One of the interesting issues in a realtime operating system is a phenomenon known as priority inversion.

Priority inversion manifests itself as, for example, a low-priority thread consuming all available CPU time, even though a higher-priority thread is ready to run.

Now you're probably thinking, "Wait a minute! You said that a higher-priority thread will always preempt a lower-priority thread! How can this be?"

This is true; a higher-priority thread will always preempt a lower-priority thread. But something interesting can happen. Let's look at a scenario where we have three threads (in three different processes, just to keep things simple), "L" is our low-priority thread, "H" is our high-priority thread, and "S" is a server. This diagram shows the three threads and their priorities:

Figure 1. Three threads at different priorities.

Currently, H is running. S, a higher-priority server thread, doesn't have anything to do right now so it's waiting for a message and is blocked in MsgReceive(). L would like to run but is at a lower priority than H, which is running. Everything is as you'd expect, right?

Now H has decided that it would like to go to sleep for 100 milliseconds—perhaps it needs to wait for some slow hardware. At this point, L is running.

This is where things get interesting.

As part of its normal operation, L sends a message to the server thread S, causing S to go READY and (because it's the highest-priority thread that's READY) to start running. Unfortunately, the message that L sent to S was "Compute pi to 5000 decimal places."

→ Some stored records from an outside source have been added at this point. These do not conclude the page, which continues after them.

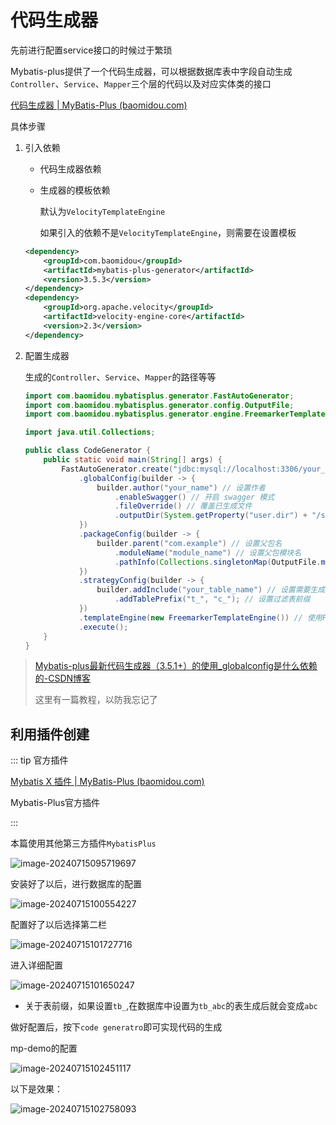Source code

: # 代码生成器

先前进行配置service接口的时候过于繁琐

Mybatis-plus提供了一个代码生成器，可以根据数据库表中字段自动生成`Controller`、`Service`、`Mapper`三个层的代码以及对应实体类的接口

[代码生成器 | MyBatis-Plus (baomidou.com)](https://baomidou.com/guides/new-code-generator/)

具体步骤

1. 引入依赖

   - 代码生成器依赖

   - 生成器的模板依赖

     默认为`VelocityTemplateEngine`

     如果引入的依赖不是`VelocityTemplateEngine`，则需要在设置模板

   ```xml
   <dependency>
       <groupId>com.baomidou</groupId>
       <artifactId>mybatis-plus-generator</artifactId>
       <version>3.5.3</version>
   </dependency>
   <dependency>
       <groupId>org.apache.velocity</groupId>
       <artifactId>velocity-engine-core</artifactId>
       <version>2.3</version>
   </dependency>
   ```

   

2. 配置生成器

   生成的`Controller`、`Service`、`Mapper`的路径等等

   ```java
   import com.baomidou.mybatisplus.generator.FastAutoGenerator;
   import com.baomidou.mybatisplus.generator.config.OutputFile;
   import com.baomidou.mybatisplus.generator.engine.FreemarkerTemplateEngine;
   
   import java.util.Collections;
   
   public class CodeGenerator {
       public static void main(String[] args) {
           FastAutoGenerator.create("jdbc:mysql://localhost:3306/your_database?useUnicode=true&useSSL=false&characterEncoding=utf8", "root", "password")
               .globalConfig(builder -> {
                   builder.author("your_name") // 设置作者
                       .enableSwagger() // 开启 swagger 模式
                       .fileOverride() // 覆盖已生成文件
                       .outputDir(System.getProperty("user.dir") + "/src/main/java"); // 指定输出目录
               })
               .packageConfig(builder -> {
                   builder.parent("com.example") // 设置父包名
                       .moduleName("module_name") // 设置父包模块名
                       .pathInfo(Collections.singletonMap(OutputFile.mapperXml, System.getProperty("user.dir") + "/src/main/resources/mapper")); // 设置mapperXml生成路径
               })
               .strategyConfig(builder -> {
                   builder.addInclude("your_table_name") // 设置需要生成的表名
                       .addTablePrefix("t_", "c_"); // 设置过滤表前缀
               })
               .templateEngine(new FreemarkerTemplateEngine()) // 使用Freemarker引擎模板，默认的是Velocity引擎模板
               .execute();
       }
   }
   ```

> [Mybatis-plus最新代码生成器（3.5.1+）的使用_globalconfig是什么依赖的-CSDN博客](https://blog.csdn.net/qq_42682745/article/details/120626012)
>
> 这里有一篇教程，以防我忘记了

## 利用插件创建

::: tip  官方插件 

[Mybatis X 插件 | MyBatis-Plus (baomidou.com)](https://baomidou.com/guides/mybatis-x/)

Mybatis-Plus官方插件 

:::

本篇使用其他第三方插件`MybatisPlus`

![image-20240715095719697](https://yee-1312555989.cos.ap-guangzhou.myqcloud.com//blog202407150957950.webp)

安装好了以后，进行数据库的配置

![image-20240715100554227](https://yee-1312555989.cos.ap-guangzhou.myqcloud.com//blog202407151005569.webp)

配置好了以后选择第二栏

![image-20240715101727716](https://yee-1312555989.cos.ap-guangzhou.myqcloud.com//blog202407151017820.webp)



进入详细配置

![image-20240715101650247](https://yee-1312555989.cos.ap-guangzhou.myqcloud.com//blog202407151016454.webp)

- 关于表前缀，如果设置`tb_`,在数据库中设置为`tb_abc`的表生成后就会变成`abc`

做好配置后，按下`code generatro`即可实现代码的生成

mp-demo的配置

![image-20240715102451117](https://yee-1312555989.cos.ap-guangzhou.myqcloud.com//blog202407151024290.webp)

以下是效果：

![image-20240715102758093](https://yee-1312555989.cos.ap-guangzhou.myqcloud.com//blog202407151027329.webp)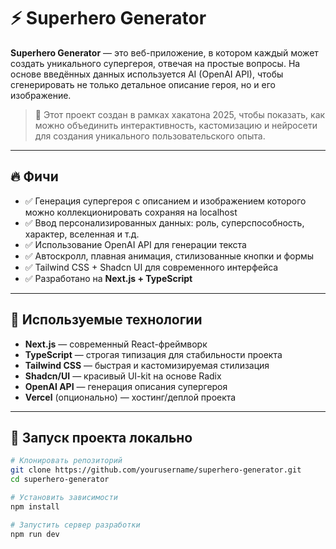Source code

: # ⚡ Superhero Generator

**Superhero Generator** — это веб-приложение, в котором каждый может создать уникального супергероя, отвечая на простые вопросы. На основе введённых данных используется AI (OpenAI API), чтобы сгенерировать не только детальное описание героя, но и его изображение.

> 🎯 Этот проект создан в рамках хакатона 2025, чтобы показать, как можно объединить интерактивность, кастомизацию и нейросети для создания уникального пользовательского опыта.

---

## 🔥 Фичи

- ✅ Генерация супергероя с описанием и изображением которого можно коллекционировать сохраняя на localhost
- ✅ Ввод персонализированных данных: роль, суперспособность, характер, вселенная и т.д.
- ✅ Использование OpenAI API для генерации текста
- ✅ Автоскролл, плавная анимация, стилизованные кнопки и формы
- ✅ Tailwind CSS + Shadcn UI для современного интерфейса
- ✅ Разработано на **Next.js + TypeScript**

---

## 🧠 Используемые технологии

- **Next.js** — современный React-фреймворк
- **TypeScript** — строгая типизация для стабильности проекта
- **Tailwind CSS** — быстрая и кастомизируемая стилизация
- **Shadcn/UI** — красивый UI-kit на основе Radix
- **OpenAI API** — генерация описания супергероя
- **Vercel** (опционально) — хостинг/деплой проекта

---

## 🚀 Запуск проекта локально

```bash
# Клонировать репозиторий
git clone https://github.com/yourusername/superhero-generator.git
cd superhero-generator

# Установить зависимости
npm install

# Запустить сервер разработки
npm run dev
```
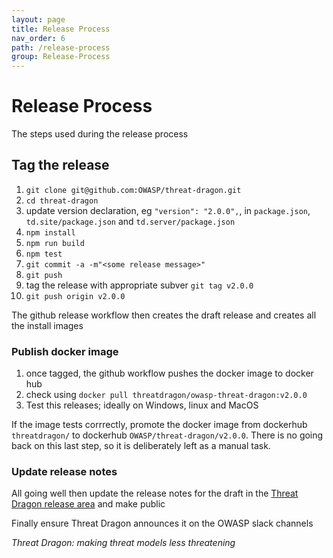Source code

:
 ```yaml
---
layout: page
title: Release Process
nav_order: 6
path: /release-process
group: Release-Process
---
```


# Release Process
The steps used during the release process

## Tag the release
1. `git clone git@github.com:OWASP/threat-dragon.git`
2. `cd threat-dragon`
3. update version declaration, eg `"version": "2.0.0",`, in `package.json`, `td.site/package.json` and `td.server/package.json`
4. `npm install`
5. `npm run build`
6. `npm test`
7. `git commit -a -m"<some release message>"`
8. `git push`
9. tag the release with appropriate subver `git tag v2.0.0`
10. `git push origin v2.0.0`

The github release workflow then creates the draft release and creates all the install images

### Publish docker image
1. once tagged, the github workflow pushes the docker image to docker hub 
2. check using `docker pull threatdragon/owasp-threat-dragon:v2.0.0`
3. Test this releases; ideally on Windows, linux and MacOS

If the image tests corrrectly, promote the docker image from dockerhub `threatdragon/`
to dockerhub `OWASP/threat-dragon/v2.0.0`.
There is no going back on this last step, so it is deliberately left as a manual task.

### Update release notes
All going well then update the release notes for the draft in the
[Threat Dragon release area](https://github.com/OWASP/threat-dragon/releases) and make public

Finally ensure Threat Dragon announces it on the OWASP slack channels

_Threat Dragon: making threat models less threatening_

Obviously, this takes more than 100 milliseconds. Therefore, when H's 100 milliseconds are up and H goes READY, guess what? It won't run, because S is READY and at a higher priority!

What happened is that a low-priority thread prevented a higher-priority thread from running by leveraging the CPU via an even higher-priority thread. This is priority inversion.

To fix it, we need to talk about priority inheritance. A simple fix is to have the server, S, inherit the priority of the client thread:

Figure 2. Blocked threads.

In this scenario, when H's 100-millisecond sleep has completed, it goes READY and, because it's the highest-priority READY thread, runs.

Not bad, but there's one more "gotcha."

Suppose that H now decides that it too would like a computation performed. It wants to compute the 5,034th prime number, so it sends a message to S and blocks.

However, S is still computing pi, at a priority of 5! In our example system, there are lots of other threads running at priorities higher than 5 that are making use of the CPU, effectively ensuring that S isn't getting much time to calculate pi.

This is another form of priority inversion. In this case, a lower-priority thread has prevented a higher-priority thread from getting access to a resource. Contrast this with the first form of priority inversion, where the lower-priority thread was effectively consuming CPU—in this case it's only preventing a higher-priority thread from getting CPU—it's not consuming any CPU itself.

Luckily, the solution is fairly simple here too. Boost the server's priority to be the highest of all blocked clients:

Figure 3. Boosting the server's priority.

This way we take a minor hit by letting L's job run at a priority higher than L, but we do ensure that H gets a fair crack at the CPU.